Not exactly, says Plotinus. Because The Good Itself cannot have become involved with evil-- that is, matter-- otherwise it would not be the Good! And yet, having been purified of evil, we have to be left with something LIKE the Good. Plotinus calls this "something of the nature of the good but paying a double allegiance" to both Good and Evil, Spirit and Matter.
 

The Soul's true Good is in devotion to the Intellectual-Principle, its kin; evil to the Soul lies in frequenting strangers. There is no other way for it than to purify itself and so enter into relation with its own; the new phase begins by a new orientation.

After the Purification, then, there is still this orientation to be made? No: by the purification the true alignment stands accomplished.

The Soul's virtue, then, is this alignment? No: it is what the alignment brings about within.

And this is...?

That it sees; that, like sight affected by the thing seen, the soul admits the imprint, graven upon it and working within it, of the vision it has come to.


The Soul's Good is devotion to the Intellectual-Principle.

Why is that?

The Soul is suspended between Intellect and Matter.

Intellect, remember, is not the thinking mind. Intellect is the realm of the Forms, those eternal powers which generate the world we experience. In Intellect, there is no discursive reasoning, because there is no separation. You don't have to think your way through a proof to understand something Intellectually. Instead, by Intellection, you immediately possess the object of knowledge-- becuase, in fact, there is no distinction between the subject and the object.

Does that make sense?
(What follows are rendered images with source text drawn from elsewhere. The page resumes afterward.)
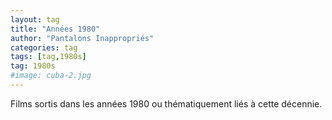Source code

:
 ```yaml
---
layout: tag
title: "Années 1980"
author: "Pantalons Inappropriés"
categories: tag
tags: [tag,1980s]
tag: 1980s
#image: cuba-2.jpg
---
```


Films sortis dans les années 1980 ou thématiquement liés à cette décennie.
If not, just let it be for now. Think of Intellect as the highest faculty of the soul, while the passions are the lowest. By purification we turn toward Intellect and away from Matter, toward the higher and eternal, rather than the lower and changeable, exactly as Plotinus told us to way back when.

When we turn toward Intellect, toward the highest part of our being, we are changed "like sight affected by the thing seen." Having seen it, we can't un-see it.

Plotinus asks the important question:
 

But was not the Soul possessed of all this always, or had it forgotten?

What it now sees, it certainly always possessed, but as lying away in the dark, not as acting within it: to dispel the darkness, and thus come to knowledge of its inner content, it must thrust towards the light.


In the Phaedrus, Plato suggests that we all once abided in the heavenly realms, with the Gods, but have since fallen, and forgotten. The process of spiritual awakening is, on this view, a process of REMEMBERING what we truly are. Plotinus seems to be building on this idea, suggesting that the vision of the Intellectual realm was always latent within us.

He concludes:
 

Besides, it possessed not the originals but images, pictures; and these it must bring into closer accord with the verities they represent. And, further, if the Intellectual-Principle is said to be a possession of the Soul, this is only in the sense that It is not alien and that the link becomes very close when the Soul's sight is turned towards It: otherwise, ever-present though It be, It remains foreign, just as our knowledge, if it does not determine action, is dead to us.


The Highest is always present and available to us. But it is up to us to turn towards it, and then to let it govern our actions. Otherwise, it means nothing.